## Action item
Go through the data and copy each line where the string "which" appears.

## Dataset
**********

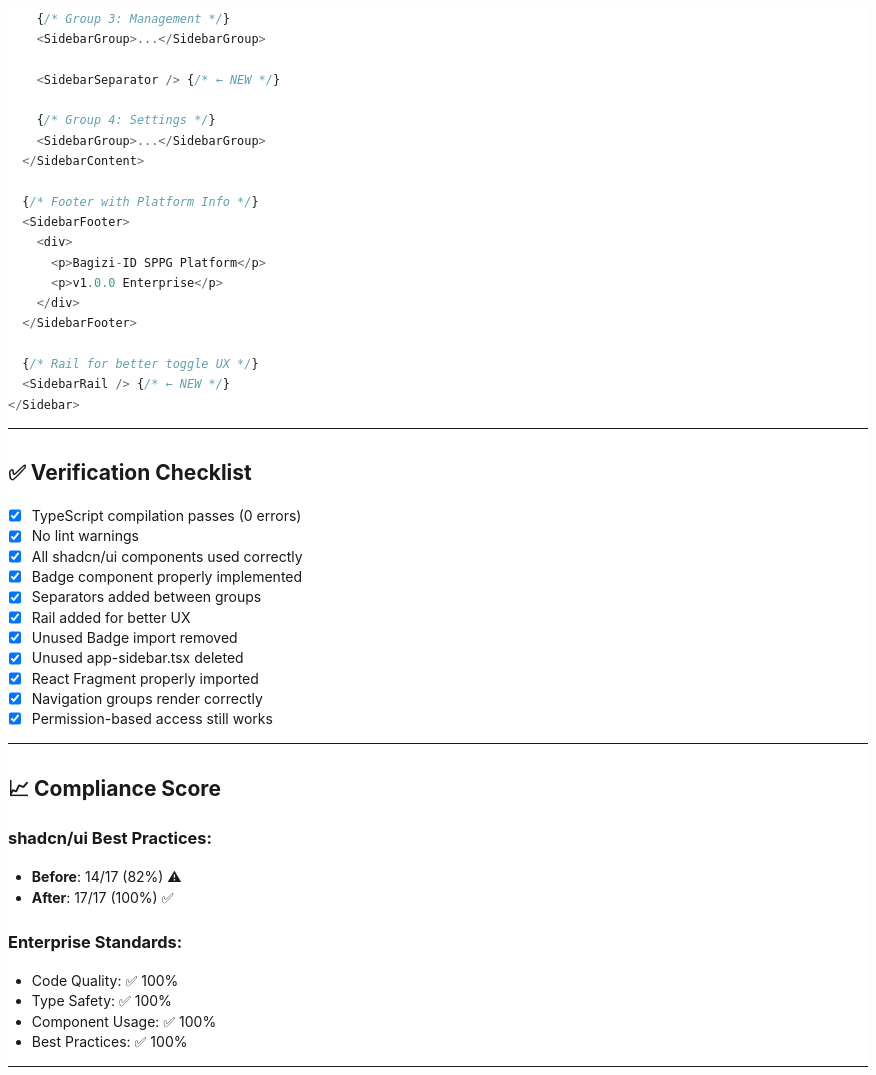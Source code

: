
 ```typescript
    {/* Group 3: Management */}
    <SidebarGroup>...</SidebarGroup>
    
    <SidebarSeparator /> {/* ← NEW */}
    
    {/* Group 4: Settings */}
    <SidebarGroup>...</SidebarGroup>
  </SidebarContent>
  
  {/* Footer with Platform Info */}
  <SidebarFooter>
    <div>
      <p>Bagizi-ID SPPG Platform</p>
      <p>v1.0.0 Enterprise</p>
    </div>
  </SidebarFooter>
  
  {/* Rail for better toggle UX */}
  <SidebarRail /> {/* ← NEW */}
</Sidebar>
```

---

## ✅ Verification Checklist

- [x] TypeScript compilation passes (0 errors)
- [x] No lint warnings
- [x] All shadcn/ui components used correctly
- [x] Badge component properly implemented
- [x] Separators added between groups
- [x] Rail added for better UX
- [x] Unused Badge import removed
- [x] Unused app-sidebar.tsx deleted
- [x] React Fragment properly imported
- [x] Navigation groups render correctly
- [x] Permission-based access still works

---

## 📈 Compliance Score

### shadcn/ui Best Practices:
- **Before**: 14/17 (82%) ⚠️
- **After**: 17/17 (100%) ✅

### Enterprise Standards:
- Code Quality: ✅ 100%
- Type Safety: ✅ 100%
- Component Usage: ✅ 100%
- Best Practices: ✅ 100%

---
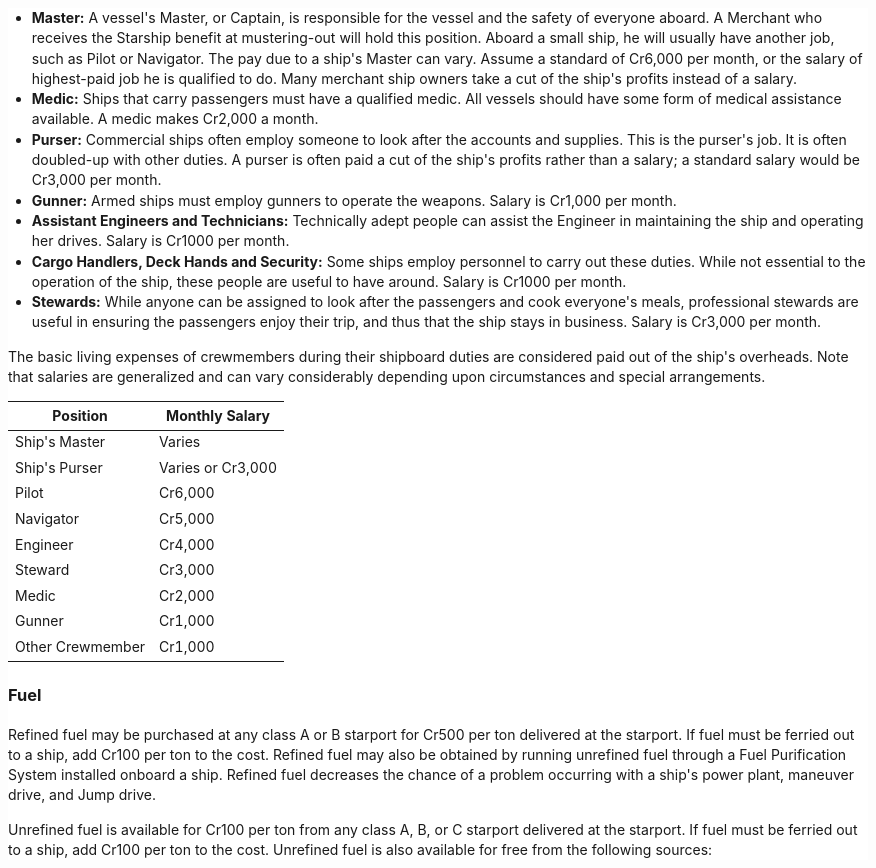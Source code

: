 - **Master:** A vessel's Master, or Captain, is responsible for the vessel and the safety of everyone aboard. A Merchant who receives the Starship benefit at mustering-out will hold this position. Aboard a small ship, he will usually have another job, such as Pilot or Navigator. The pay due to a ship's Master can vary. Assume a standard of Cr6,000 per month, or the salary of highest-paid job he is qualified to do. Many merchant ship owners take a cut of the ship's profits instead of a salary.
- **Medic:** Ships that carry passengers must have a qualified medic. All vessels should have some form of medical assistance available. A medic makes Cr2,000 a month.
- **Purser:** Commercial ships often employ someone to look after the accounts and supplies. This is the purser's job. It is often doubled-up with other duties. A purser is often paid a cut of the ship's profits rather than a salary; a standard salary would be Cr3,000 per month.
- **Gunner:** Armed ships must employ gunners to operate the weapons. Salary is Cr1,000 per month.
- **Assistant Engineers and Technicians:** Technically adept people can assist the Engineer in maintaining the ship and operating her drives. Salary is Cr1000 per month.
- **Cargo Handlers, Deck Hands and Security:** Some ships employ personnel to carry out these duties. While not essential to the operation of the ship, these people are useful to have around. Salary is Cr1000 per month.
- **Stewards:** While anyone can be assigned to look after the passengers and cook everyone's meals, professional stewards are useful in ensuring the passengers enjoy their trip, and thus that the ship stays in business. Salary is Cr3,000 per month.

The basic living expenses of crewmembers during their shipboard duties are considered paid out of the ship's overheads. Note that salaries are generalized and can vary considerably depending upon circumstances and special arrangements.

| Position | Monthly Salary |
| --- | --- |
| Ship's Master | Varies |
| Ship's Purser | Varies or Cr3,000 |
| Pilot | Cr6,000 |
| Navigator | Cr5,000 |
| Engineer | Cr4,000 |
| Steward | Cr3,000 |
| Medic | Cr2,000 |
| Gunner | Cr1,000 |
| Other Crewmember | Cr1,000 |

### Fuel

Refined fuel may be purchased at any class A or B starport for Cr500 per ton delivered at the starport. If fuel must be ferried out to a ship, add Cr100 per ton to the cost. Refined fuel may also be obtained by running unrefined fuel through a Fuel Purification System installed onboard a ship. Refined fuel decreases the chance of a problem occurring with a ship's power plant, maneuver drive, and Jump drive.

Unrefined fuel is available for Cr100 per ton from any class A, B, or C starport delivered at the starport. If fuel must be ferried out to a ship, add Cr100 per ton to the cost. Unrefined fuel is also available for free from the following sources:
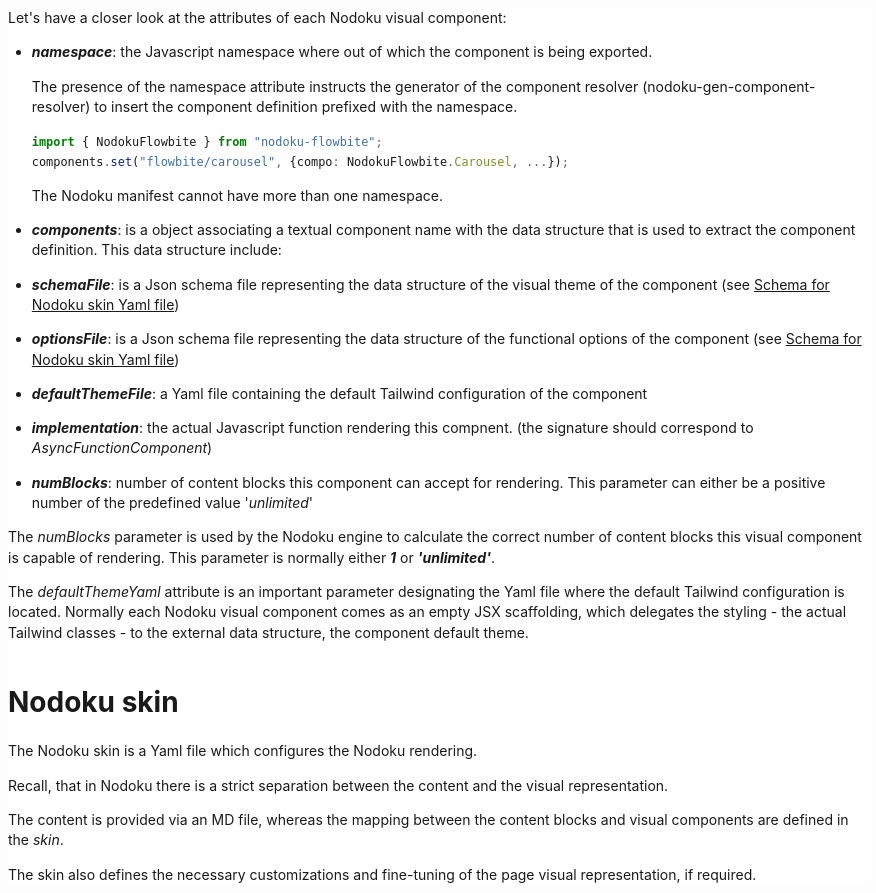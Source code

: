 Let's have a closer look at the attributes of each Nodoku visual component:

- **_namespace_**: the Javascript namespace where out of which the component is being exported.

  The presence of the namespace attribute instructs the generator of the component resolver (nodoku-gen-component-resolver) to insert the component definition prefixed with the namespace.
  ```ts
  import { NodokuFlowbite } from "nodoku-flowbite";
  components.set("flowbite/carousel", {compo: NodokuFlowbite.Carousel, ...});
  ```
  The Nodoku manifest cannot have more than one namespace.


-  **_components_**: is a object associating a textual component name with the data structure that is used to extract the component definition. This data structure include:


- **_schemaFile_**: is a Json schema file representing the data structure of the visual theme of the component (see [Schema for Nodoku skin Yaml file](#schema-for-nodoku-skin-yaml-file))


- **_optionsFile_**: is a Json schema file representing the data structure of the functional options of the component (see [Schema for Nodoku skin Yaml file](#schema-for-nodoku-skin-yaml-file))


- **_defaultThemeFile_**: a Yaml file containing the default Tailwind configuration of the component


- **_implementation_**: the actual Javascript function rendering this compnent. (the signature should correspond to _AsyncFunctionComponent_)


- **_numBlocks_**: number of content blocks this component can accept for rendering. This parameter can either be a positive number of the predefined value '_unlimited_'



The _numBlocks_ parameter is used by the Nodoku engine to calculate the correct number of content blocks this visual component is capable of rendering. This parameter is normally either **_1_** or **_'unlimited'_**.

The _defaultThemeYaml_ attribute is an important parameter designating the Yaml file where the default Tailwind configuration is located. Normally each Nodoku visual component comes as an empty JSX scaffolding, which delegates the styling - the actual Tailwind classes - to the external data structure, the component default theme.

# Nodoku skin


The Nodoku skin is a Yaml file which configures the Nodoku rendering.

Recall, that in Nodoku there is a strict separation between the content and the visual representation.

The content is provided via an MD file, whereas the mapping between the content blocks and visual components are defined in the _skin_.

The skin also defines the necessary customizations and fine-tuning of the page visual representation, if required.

**********

## Finished exercise
- **_namespace_**: the Javascript namespace where out of which the component is being exported.
The _defaultThemeYaml_ attribute is an important parameter designating the Yaml file where the default Tailwind configuration is located. Normally each Nodoku visual component comes as an empty JSX scaffolding, which delegates the styling - the actual Tailwind classes - to the external data structure, the component default theme.
The Nodoku skin is a Yaml file which configures the Nodoku rendering.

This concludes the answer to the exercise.